Der Provider wiederum ist für den Zugriff der Daten von aussen verantwortlich, indem die Daten akkurat geschützt und verschlüsselt werden.
Pseudonymisierung und Verschlüsselung
Alle Daten welche zwischen Nutzer und Server übertragen werden, sind End-to-End-verschlüsselt. Die Verbindung wird mittels TLS 4096bit (SSL) übertragen.
Eingabekontrolle / Protokollierung
Der Provider protokolliert alle Verbindungen zwischen Nutzer und Server. Liegt ein Straftatbestand vor, ermöglicht der Provider Administratoren Einsicht in das Logfile der Firma.
Verfügbarkeitskontrolle und Belastbarkeit
Datenspeicherung und Hosting werden im Rechenzentrum von Metanet www.metanet.ch in Zürich (Schweiz) gespeichert. Das Rechenzentrum entspricht den höchsten Sicherheitsstandards. Der Betrieb ist nach ISO 9001 zertifiziert. Zusätzlich sind die Rechenzentren in Zürich nach ISO-Norm 27001 für Informationssicherheit zertifiziert sowie PCI DSS akkreditiert.
Backups: Der Provider führt mehrmals täglich Sicherungen der Kundendaten durch. Um Datenverlust auch im Extremfall zu verhindern (bspw. Zerstörung Rechenzentrum durch ein Erdbeben) werden die verschlüsselten Backups parallel in mehreren Rechenzentren im In- und Ausland gespeichert. Rotation: 30 Tage mit 12-Monats-Archiv.
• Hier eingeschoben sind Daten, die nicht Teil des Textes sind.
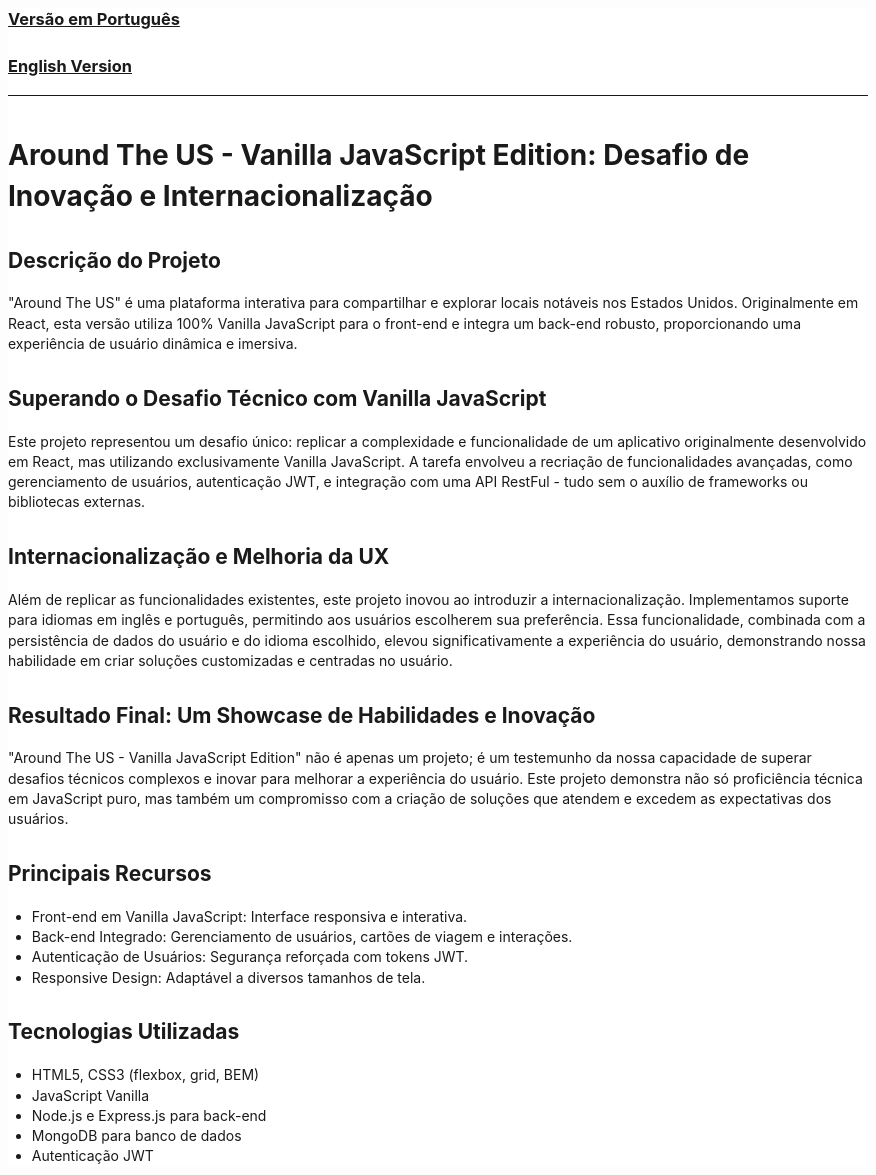 ### [Versão em Português](#around-the-us---vanilla-javascript-edition-desafio-de-inovação-e-internacionalização)
### [English Version](#around-the-us---vanilla-javascript-edition-innovation-and-internationalization-challenge)

---

# Around The US - Vanilla JavaScript Edition: Desafio de Inovação e Internacionalização

## Descrição do Projeto
"Around The US" é uma plataforma interativa para compartilhar e explorar locais notáveis nos Estados Unidos. Originalmente em React, esta versão utiliza 100% Vanilla JavaScript para o front-end e integra um back-end robusto, proporcionando uma experiência de usuário dinâmica e imersiva.

## Superando o Desafio Técnico com Vanilla JavaScript
Este projeto representou um desafio único: replicar a complexidade e funcionalidade de um aplicativo originalmente desenvolvido em React, mas utilizando exclusivamente Vanilla JavaScript. A tarefa envolveu a recriação de funcionalidades avançadas, como gerenciamento de usuários, autenticação JWT, e integração com uma API RestFul - tudo sem o auxílio de frameworks ou bibliotecas externas.

## Internacionalização e Melhoria da UX
Além de replicar as funcionalidades existentes, este projeto inovou ao introduzir a internacionalização. Implementamos suporte para idiomas em inglês e português, permitindo aos usuários escolherem sua preferência. Essa funcionalidade, combinada com a persistência de dados do usuário e do idioma escolhido, elevou significativamente a experiência do usuário, demonstrando nossa habilidade em criar soluções customizadas e centradas no usuário.

## Resultado Final: Um Showcase de Habilidades e Inovação
"Around The US - Vanilla JavaScript Edition" não é apenas um projeto; é um testemunho da nossa capacidade de superar desafios técnicos complexos e inovar para melhorar a experiência do usuário. Este projeto demonstra não só proficiência técnica em JavaScript puro, mas também um compromisso com a criação de soluções que atendem e excedem as expectativas dos usuários.

## Principais Recursos
- Front-end em Vanilla JavaScript: Interface responsiva e interativa.
- Back-end Integrado: Gerenciamento de usuários, cartões de viagem e interações.
- Autenticação de Usuários: Segurança reforçada com tokens JWT.
- Responsive Design: Adaptável a diversos tamanhos de tela.

## Tecnologias Utilizadas
- HTML5, CSS3 (flexbox, grid, BEM)
- JavaScript Vanilla
- Node.js e Express.js para back-end
- MongoDB para banco de dados
- Autenticação JWT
Virenschutz: Der Nutzer trägt die alleinige Verantwortung und ist verpflichtet, die erhaltenen und übermittelten Daten auf Viren zu prüfen. Der Provider durchsucht alle übermittelten Dateien ebenfalls auf Viren. Der Provider kann dafür nicht haftbar gemacht werden, hilft jedoch mit, die Gefahr zu reduzieren.
Energieversorgung / Nachhaltigkeit: Die Server des Providers, die Webseite und die Büroräumlichkeiten werden mit nachhaltiger Energie betrieben.